The owner of the aptly named Critter Cop business said Thursday that the calls he receives come at all hours and can involve anything from a bat flying around inside someone’s house to a skunk lurking under a deck.
The 12:30 a.m. call from the Groton City Police Department on Wednesday that there was a python in a police cruiser was a new one for him, Johnson said. He responded to the department at 295 Meridian St. to capture a 4-foot-long ball python that was loose in the back of a police cruiser.
City Police Capt. Patricia Lieteau, said the snake was found late Tuesday at Ledgewood Condominiums on Meridian Street. At 9:48 p.m., Lieteau said someone called to report the snake was across the front entry of the apartment and believed it was someone’s pet. Officers were dispatched but were rerouted to another call and returned later to retrieve the snake.

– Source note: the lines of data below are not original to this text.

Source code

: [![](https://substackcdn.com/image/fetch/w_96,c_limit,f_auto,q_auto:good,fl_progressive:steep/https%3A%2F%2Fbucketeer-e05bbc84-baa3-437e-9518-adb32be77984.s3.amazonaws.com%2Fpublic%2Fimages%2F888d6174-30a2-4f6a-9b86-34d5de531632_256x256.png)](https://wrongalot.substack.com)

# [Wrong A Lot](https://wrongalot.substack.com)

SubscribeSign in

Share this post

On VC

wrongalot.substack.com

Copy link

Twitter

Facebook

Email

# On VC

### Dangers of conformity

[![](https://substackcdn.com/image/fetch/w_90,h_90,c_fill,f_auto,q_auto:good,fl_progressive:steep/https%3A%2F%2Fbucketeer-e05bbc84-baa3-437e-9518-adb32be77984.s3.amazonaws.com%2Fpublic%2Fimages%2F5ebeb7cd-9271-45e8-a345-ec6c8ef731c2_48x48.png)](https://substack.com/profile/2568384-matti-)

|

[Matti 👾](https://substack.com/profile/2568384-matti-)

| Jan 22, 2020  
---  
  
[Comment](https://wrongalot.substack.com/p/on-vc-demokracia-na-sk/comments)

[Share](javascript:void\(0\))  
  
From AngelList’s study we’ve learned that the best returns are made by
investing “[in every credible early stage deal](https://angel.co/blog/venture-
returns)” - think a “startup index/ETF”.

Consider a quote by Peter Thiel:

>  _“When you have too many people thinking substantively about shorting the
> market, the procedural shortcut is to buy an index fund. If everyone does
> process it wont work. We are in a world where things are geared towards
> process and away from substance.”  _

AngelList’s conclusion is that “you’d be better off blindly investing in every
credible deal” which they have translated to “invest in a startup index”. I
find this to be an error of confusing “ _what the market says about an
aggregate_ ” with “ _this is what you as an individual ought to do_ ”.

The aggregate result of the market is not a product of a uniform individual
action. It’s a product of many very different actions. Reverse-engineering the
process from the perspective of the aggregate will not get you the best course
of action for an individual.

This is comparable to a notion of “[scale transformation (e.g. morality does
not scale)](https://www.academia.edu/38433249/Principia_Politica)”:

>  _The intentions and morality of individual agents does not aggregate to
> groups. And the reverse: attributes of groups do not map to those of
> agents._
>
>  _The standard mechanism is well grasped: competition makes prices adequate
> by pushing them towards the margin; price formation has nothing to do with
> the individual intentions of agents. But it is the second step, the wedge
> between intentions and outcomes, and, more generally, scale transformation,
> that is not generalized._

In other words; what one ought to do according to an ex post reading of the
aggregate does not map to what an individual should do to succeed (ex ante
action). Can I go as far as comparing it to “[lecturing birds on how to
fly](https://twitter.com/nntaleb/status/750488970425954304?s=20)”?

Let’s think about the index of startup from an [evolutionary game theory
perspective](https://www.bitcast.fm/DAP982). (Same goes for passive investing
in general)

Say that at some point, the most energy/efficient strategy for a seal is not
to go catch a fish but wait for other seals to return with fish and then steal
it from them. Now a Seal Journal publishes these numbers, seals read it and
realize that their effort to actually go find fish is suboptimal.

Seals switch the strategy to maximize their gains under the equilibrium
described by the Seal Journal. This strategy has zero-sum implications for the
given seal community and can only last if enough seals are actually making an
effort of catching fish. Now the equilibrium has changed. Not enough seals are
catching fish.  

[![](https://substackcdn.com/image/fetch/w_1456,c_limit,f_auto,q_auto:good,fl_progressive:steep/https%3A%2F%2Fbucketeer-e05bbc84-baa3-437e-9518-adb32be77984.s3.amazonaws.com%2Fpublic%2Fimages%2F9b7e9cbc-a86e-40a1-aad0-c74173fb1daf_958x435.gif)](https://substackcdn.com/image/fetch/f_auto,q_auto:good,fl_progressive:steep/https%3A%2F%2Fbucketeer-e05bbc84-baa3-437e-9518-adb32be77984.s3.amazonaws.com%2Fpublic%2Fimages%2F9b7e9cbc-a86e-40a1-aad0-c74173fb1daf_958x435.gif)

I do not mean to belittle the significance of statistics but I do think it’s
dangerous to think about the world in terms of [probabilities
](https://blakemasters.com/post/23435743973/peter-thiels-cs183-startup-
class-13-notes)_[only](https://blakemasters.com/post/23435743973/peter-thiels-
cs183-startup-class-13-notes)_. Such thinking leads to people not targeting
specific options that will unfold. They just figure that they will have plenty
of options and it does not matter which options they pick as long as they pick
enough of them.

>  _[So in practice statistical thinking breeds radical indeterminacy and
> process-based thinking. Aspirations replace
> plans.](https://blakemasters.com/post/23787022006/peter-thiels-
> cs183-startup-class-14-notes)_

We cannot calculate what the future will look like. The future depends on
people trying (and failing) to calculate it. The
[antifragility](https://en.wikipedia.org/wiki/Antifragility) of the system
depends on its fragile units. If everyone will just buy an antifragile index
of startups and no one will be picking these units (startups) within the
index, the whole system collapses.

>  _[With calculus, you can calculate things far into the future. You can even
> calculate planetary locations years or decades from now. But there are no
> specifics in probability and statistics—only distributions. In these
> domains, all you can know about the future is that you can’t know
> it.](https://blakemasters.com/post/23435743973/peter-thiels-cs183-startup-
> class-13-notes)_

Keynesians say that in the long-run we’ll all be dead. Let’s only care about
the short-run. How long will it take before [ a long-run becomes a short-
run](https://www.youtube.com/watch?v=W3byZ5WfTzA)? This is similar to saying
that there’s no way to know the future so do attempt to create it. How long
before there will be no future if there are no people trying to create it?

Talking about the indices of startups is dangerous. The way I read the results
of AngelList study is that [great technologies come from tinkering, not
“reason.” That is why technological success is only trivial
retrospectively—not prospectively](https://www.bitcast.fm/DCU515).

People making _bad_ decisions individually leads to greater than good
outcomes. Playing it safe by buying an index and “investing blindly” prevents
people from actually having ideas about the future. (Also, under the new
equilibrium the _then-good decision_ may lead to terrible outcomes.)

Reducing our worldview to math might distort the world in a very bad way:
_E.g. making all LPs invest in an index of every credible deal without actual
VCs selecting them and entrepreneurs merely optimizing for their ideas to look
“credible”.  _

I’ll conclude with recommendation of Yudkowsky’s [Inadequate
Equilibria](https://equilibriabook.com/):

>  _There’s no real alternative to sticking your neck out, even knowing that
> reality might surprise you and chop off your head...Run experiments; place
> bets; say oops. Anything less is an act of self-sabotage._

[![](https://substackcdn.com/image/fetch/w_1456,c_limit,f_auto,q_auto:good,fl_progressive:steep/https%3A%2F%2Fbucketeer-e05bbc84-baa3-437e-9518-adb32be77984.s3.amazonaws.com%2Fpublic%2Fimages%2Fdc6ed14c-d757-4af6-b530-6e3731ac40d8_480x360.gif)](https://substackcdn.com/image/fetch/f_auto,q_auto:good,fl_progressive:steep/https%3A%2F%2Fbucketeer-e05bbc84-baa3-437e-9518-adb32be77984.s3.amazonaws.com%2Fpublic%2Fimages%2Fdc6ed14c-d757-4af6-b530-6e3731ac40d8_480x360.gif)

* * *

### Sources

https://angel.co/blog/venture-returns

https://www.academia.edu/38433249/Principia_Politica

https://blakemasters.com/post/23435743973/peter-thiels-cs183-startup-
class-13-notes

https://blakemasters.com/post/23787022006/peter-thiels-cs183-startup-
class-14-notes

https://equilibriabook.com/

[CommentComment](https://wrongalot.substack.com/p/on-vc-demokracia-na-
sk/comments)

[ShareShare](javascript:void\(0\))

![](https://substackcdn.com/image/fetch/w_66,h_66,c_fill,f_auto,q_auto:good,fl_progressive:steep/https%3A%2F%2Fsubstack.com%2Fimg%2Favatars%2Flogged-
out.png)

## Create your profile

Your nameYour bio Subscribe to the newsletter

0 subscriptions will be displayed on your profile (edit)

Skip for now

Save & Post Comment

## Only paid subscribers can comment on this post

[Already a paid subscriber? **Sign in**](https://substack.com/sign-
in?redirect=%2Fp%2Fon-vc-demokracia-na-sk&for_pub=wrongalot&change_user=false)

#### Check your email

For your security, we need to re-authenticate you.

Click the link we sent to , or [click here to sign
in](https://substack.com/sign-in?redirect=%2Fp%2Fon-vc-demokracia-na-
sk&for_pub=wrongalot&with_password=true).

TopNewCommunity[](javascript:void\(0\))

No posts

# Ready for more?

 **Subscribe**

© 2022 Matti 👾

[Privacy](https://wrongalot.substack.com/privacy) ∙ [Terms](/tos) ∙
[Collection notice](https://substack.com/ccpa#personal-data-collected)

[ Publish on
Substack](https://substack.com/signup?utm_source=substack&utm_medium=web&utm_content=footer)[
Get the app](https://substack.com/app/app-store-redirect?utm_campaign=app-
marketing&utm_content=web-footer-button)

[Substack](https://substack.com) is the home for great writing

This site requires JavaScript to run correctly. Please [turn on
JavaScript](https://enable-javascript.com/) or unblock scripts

The two responding officers placed the snake in a container in the back seat of a police cruiser.
“When they got to the PD they were surprised to find the snake had escaped the box and was loose in the back seat of the cruiser,” Lieteau said.
Police contacted a representative from the state Department of Energy and Environmental Protection who identified the snake from a photo, but the agency was unable to come to collect it. Critter Cop was called and retrieved the snake around 1 a.m.
Johnson said he arrived at the police department to find the snake entwined in the security bars that cover the back windows of the police cruiser.
“They just rolled the window down and I grabbed it with my snake tongs,” Johnson said. “They just didn’t want to handle it themselves. I don’t blame them. This was kind of a unique experience for me.”
Video of the incident is posted in the police department’s Facebook page with a title of “Snakes in a cruiser starring Officer Cooper.”
“Please contact the police department to bond the snake out of critter jail,” the tongue-in-cheek post reads.
Lieteau said someone did come in to the police department to claim it Wednesday afternoon but he was directed to Critter Cop.
Johnson took the snake home with him. If it was a native snake, Johnson said he would have released it into the wild. Being an exotic animal, Johnson said he called in someone with more experience. A representative from Northeast Reptile Rescue now has the python.